*Exercise details*.
Nothing but the pictures should be left out when you copy the records exactly.

=== Section Start ===

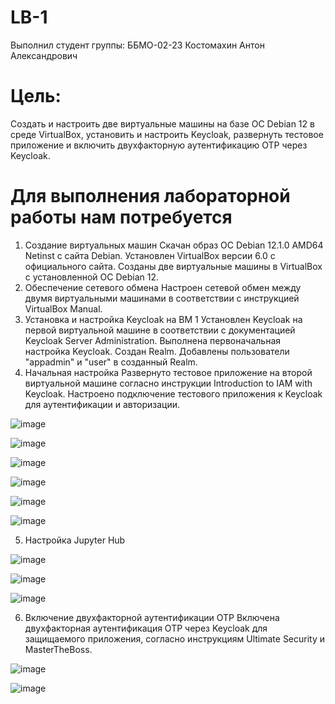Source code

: # LB-1
Выполнил студент группы: ББМО-02-23 Костомахин Антон Александрович
# Цель: #
Создать и настроить две виртуальные машины на базе ОС Debian 12 в среде VirtualBox, установить и настроить Keycloak, развернуть тестовое приложение и включить двухфакторную аутентификацию OTP через Keycloak.

# Для выполнения лабораторной работы нам потребуется 
1. Создание виртуальных машин
Скачан образ ОС Debian 12.1.0 AMD64 Netinst с сайта Debian.
Установлен VirtualBox версии 6.0 с официального сайта.
Созданы две виртуальные машины в VirtualBox с установленной ОС Debian 12.
2. Обеспечение сетевого обмена
Настроен сетевой обмен между двумя виртуальными машинами в соответствии с инструкцией VirtualBox Manual.
3. Установка и настройка Keycloak на ВМ 1
Установлен Keycloak на первой виртуальной машине в соответствии с документацией Keycloak Server Administration.
Выполнена первоначальная настройка Keycloak.
Создан Realm.
Добавлены пользователи "appadmin" и "user" в созданный Realm.
4. Начальная настройка
Развернуто тестовое приложение на второй виртуальной машине согласно инструкции Introduction to IAM with Keycloak.
Настроено подключение тестового приложения к Keycloak для аутентификации и авторизации.

![image](https://github.com/KOSTILET/LB-1/assets/64083435/04f10238-fcda-45a2-9771-bc370f454a6c)

![image](https://github.com/KOSTILET/LB-1/assets/64083435/7b28a873-58fb-4cf0-9448-9dc0674baadc)

![image](https://github.com/KOSTILET/LB-1/assets/64083435/5d0873e0-2552-4185-8975-90695dcc7c54)

![image](https://github.com/KOSTILET/LB-1/assets/64083435/62aae47a-79f2-4eeb-a15f-b3bb8fae489f)

![image](https://github.com/KOSTILET/LB-1/assets/64083435/196b1d09-0356-481a-8d73-2abf0332845a)

![image](https://github.com/KOSTILET/LB-1/assets/64083435/fbdd900d-cdd7-4513-8c99-96160d61254d)

5. Настройка Jupyter Hub

![image](https://github.com/KOSTILET/LB-1/assets/64083435/138375eb-47ae-47a2-b4cf-32b2adf2b7f5)

![image](https://github.com/KOSTILET/LB-1/assets/64083435/701e40f4-58fe-4251-8956-863ba1edd453)

![image](https://github.com/KOSTILET/LB-1/assets/64083435/2e2ca7f0-7671-40e7-b8f2-ceb5d5c43930)

6. Включение двухфакторной аутентификации OTP
Включена двухфакторная аутентификация OTP через Keycloak для защищаемого приложения, согласно инструкциям Ultimate Security и MasterTheBoss.

![image](https://github.com/KOSTILET/LB-1/assets/64083435/b5f4e800-8494-4d88-b7d0-af9a9f103976)

![image](https://github.com/KOSTILET/LB-1/assets/64083435/e87e1666-6567-4e2f-8c2b-55dd2fd5d46d)
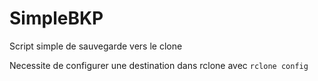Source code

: # SimpleBKP
Script simple de sauvegarde vers le clone


Necessite de configurer une destination dans rclone avec
`rclone config`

=== Section End ===

*Response to the exercise*.
Source code

: # LB-1
Выполнил студент группы: ББМО-02-23 Костомахин Антон Александрович
# Цель: #
Создать и настроить две виртуальные машины на базе ОС Debian 12 в среде VirtualBox, установить и настроить Keycloak, развернуть тестовое приложение и включить двухфакторную аутентификацию OTP через Keycloak.

# Для выполнения лабораторной работы нам потребуется 
1. Создание виртуальных машин
Скачан образ ОС Debian 12.1.0 AMD64 Netinst с сайта Debian.
Установлен VirtualBox версии 6.0 с официального сайта.
Созданы две виртуальные машины в VirtualBox с установленной ОС Debian 12.
2. Обеспечение сетевого обмена
Настроен сетевой обмен между двумя виртуальными машинами в соответствии с инструкцией VirtualBox Manual.
3. Установка и настройка Keycloak на ВМ 1
Установлен Keycloak на первой виртуальной машине в соответствии с документацией Keycloak Server Administration.
Выполнена первоначальная настройка Keycloak.
Создан Realm.
Добавлены пользователи "appadmin" и "user" в созданный Realm.
4. Начальная настройка
Развернуто тестовое приложение на второй виртуальной машине согласно инструкции Introduction to IAM with Keycloak.
Настроено подключение тестового приложения к Keycloak для аутентификации и авторизации.

![image](https://github.com/KOSTILET/LB-1/assets/64083435/04f10238-fcda-45a2-9771-bc370f454a6c)

![image](https://github.com/KOSTILET/LB-1/assets/64083435/7b28a873-58fb-4cf0-9448-9dc0674baadc)

![image](https://github.com/KOSTILET/LB-1/assets/64083435/5d0873e0-2552-4185-8975-90695dcc7c54)

![image](https://github.com/KOSTILET/LB-1/assets/64083435/62aae47a-79f2-4eeb-a15f-b3bb8fae489f)

![image](https://github.com/KOSTILET/LB-1/assets/64083435/196b1d09-0356-481a-8d73-2abf0332845a)

![image](https://github.com/KOSTILET/LB-1/assets/64083435/fbdd900d-cdd7-4513-8c99-96160d61254d)

5. Настройка Jupyter Hub

![image](https://github.com/KOSTILET/LB-1/assets/64083435/138375eb-47ae-47a2-b4cf-32b2adf2b7f5)

![image](https://github.com/KOSTILET/LB-1/assets/64083435/701e40f4-58fe-4251-8956-863ba1edd453)

![image](https://github.com/KOSTILET/LB-1/assets/64083435/2e2ca7f0-7671-40e7-b8f2-ceb5d5c43930)

6. Включение двухфакторной аутентификации OTP
Включена двухфакторная аутентификация OTP через Keycloak для защищаемого приложения, согласно инструкциям Ultimate Security и MasterTheBoss.

![image](https://github.com/KOSTILET/LB-1/assets/64083435/b5f4e800-8494-4d88-b7d0-af9a9f103976)

![image](https://github.com/KOSTILET/LB-1/assets/64083435/e87e1666-6567-4e2f-8c2b-55dd2fd5d46d)
Source code

: # SimpleBKP
Script simple de sauvegarde vers le clone


Necessite de configurer une destination dans rclone avec
`rclone config`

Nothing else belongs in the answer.